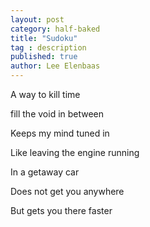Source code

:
 ```yaml
---
layout: post
category: half-baked
title: "Sudoku"
tag : description
published: true
author: Lee Elenbaas
---
```


A way to kill time

fill the void in between

Keeps my mind tuned in

Like leaving the engine running

In a getaway car

Does not get you anywhere

But gets you there faster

▶ Problem to work on
Give the data again exactly as written, with no pictures included.

▶ Exercise result
Source code

:
 ```yaml
---
layout: post
category: half-baked
title: "Sudoku"
tag : description
published: true
author: Lee Elenbaas
---
```


A way to kill time

fill the void in between

Keeps my mind tuned in

Like leaving the engine running

In a getaway car

Does not get you anywhere

But gets you there faster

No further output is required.